Assignment: Using the data below, gather each line that includes the word "products".

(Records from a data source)
——

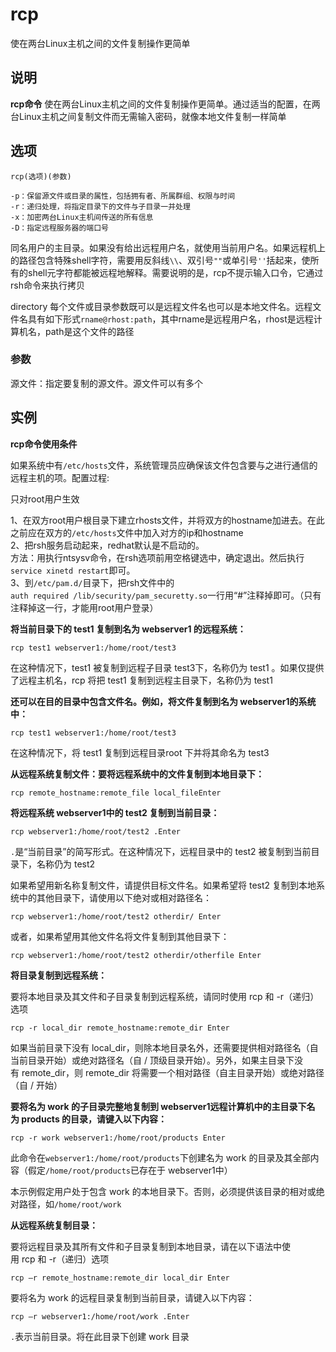 rcp
===

使在两台Linux主机之间的文件复制操作更简单

## 说明

**rcp命令** 使在两台Linux主机之间的文件复制操作更简单。通过适当的配置，在两台Linux主机之间复制文件而无需输入密码，就像本地文件复制一样简单

## 选项

```
rcp(选项)(参数)
```

  

```
-p：保留源文件或目录的属性，包括拥有者、所属群组、权限与时间
-r：递归处理，将指定目录下的文件与子目录一并处理
-x：加密两台Linux主机间传送的所有信息
-D：指定远程服务器的端口号
```

同名用户的主目录。如果没有给出远程用户名，就使用当前用户名。如果远程机上的路径包含特殊shell字符，需要用反斜线`\\`、双引号`""`或单引号`''`括起来，使所有的shell元字符都能被远程地解释。需要说明的是，rcp不提示输入口令，它通过rsh命令来执行拷贝

directory 每个文件或目录参数既可以是远程文件名也可以是本地文件名。远程文件名具有如下形式`rname@rhost:path`，其中rname是远程用户名，rhost是远程计算机名，path是这个文件的路径

### 参数  

源文件：指定要复制的源文件。源文件可以有多个

## 实例

 **rcp命令使用条件** 

如果系统中有`/etc/hosts`文件，系统管理员应确保该文件包含要与之进行通信的远程主机的项。配置过程:

只对root用户生效

1、在双方root用户根目录下建立rhosts文件，并将双方的hostname加进去。在此之前应在双方的`/etc/hosts`文件中加入对方的ip和hostname  
2、把rsh服务启动起来，redhat默认是不启动的。  
方法：用执行ntsysv命令，在rsh选项前用空格键选中，确定退出。然后执行`service xinetd restart`即可。  
3、到`/etc/pam.d/`目录下，把rsh文件中的`auth required /lib/security/pam_securetty.so`一行用“#”注释掉即可。（只有注释掉这一行，才能用root用户登录）

 **将当前目录下的 test1 复制到名为 webserver1 的远程系统：** 

```
rcp test1 webserver1:/home/root/test3
```

在这种情况下，test1 被复制到远程子目录 test3下，名称仍为 test1 。如果仅提供了远程主机名，rcp 将把 test1 复制到远程主目录下，名称仍为 test1 

 **还可以在目的目录中包含文件名。例如，将文件复制到名为 webserver1的系统中：** 

```
rcp test1 webserver1:/home/root/test3
```

在这种情况下，将 test1 复制到远程目录root 下并将其命名为 test3

 **从远程系统复制文件：要将远程系统中的文件复制到本地目录下：** 

```
rcp remote_hostname:remote_file local_fileEnter
```

 **将远程系统 webserver1中的 test2 复制到当前目录：** 

```
rcp webserver1:/home/root/test2 .Enter
```

`.`是“当前目录”的简写形式。在这种情况下，远程目录中的 test2 被复制到当前目录下，名称仍为 test2 

如果希望用新名称复制文件，请提供目标文件名。如果希望将 test2 复制到本地系统中的其他目录下，请使用以下绝对或相对路径名：

```
rcp webserver1:/home/root/test2 otherdir/ Enter
```

或者，如果希望用其他文件名将文件复制到其他目录下：

```
rcp webserver1:/home/root/test2 otherdir/otherfile Enter
```

 **将目录复制到远程系统：** 

要将本地目录及其文件和子目录复制到远程系统，请同时使用 rcp 和 -r（递归）选项

```
rcp -r local_dir remote_hostname:remote_dir Enter
```

如果当前目录下没有 local_dir，则除本地目录名外，还需要提供相对路径名（自当前目录开始）或绝对路径名（自 / 顶级目录开始）。另外，如果主目录下没有 remote_dir，则 remote_dir 将需要一个相对路径（自主目录开始）或绝对路径（自 / 开始）

 **要将名为 work 的子目录完整地复制到 webserver1远程计算机中的主目录下名为 products 的目录，请键入以下内容：** 

```
rcp -r work webserver1:/home/root/products Enter
```

此命令在`webserver1:/home/root/products`下创建名为 work 的目录及其全部内容（假定`/home/root/products`已存在于 webserver1中）

本示例假定用户处于包含 work 的本地目录下。否则，必须提供该目录的相对或绝对路径，如`/home/root/work`

 **从远程系统复制目录：** 

要将远程目录及其所有文件和子目录复制到本地目录，请在以下语法中使用 rcp 和 -r（递归）选项

```
rcp –r remote_hostname:remote_dir local_dir Enter
```

要将名为 work 的远程目录复制到当前目录，请键入以下内容：

```
rcp –r webserver1:/home/root/work .Enter
```

`.`表示当前目录。将在此目录下创建 work 目录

——

Finished exercise:
 **要将名为 work 的子目录完整地复制到 webserver1远程计算机中的主目录下名为 products 的目录，请键入以下内容：** 
rcp -r work webserver1:/home/root/products Enter
此命令在`webserver1:/home/root/products`下创建名为 work 的目录及其全部内容（假定`/home/root/products`已存在于 webserver1中）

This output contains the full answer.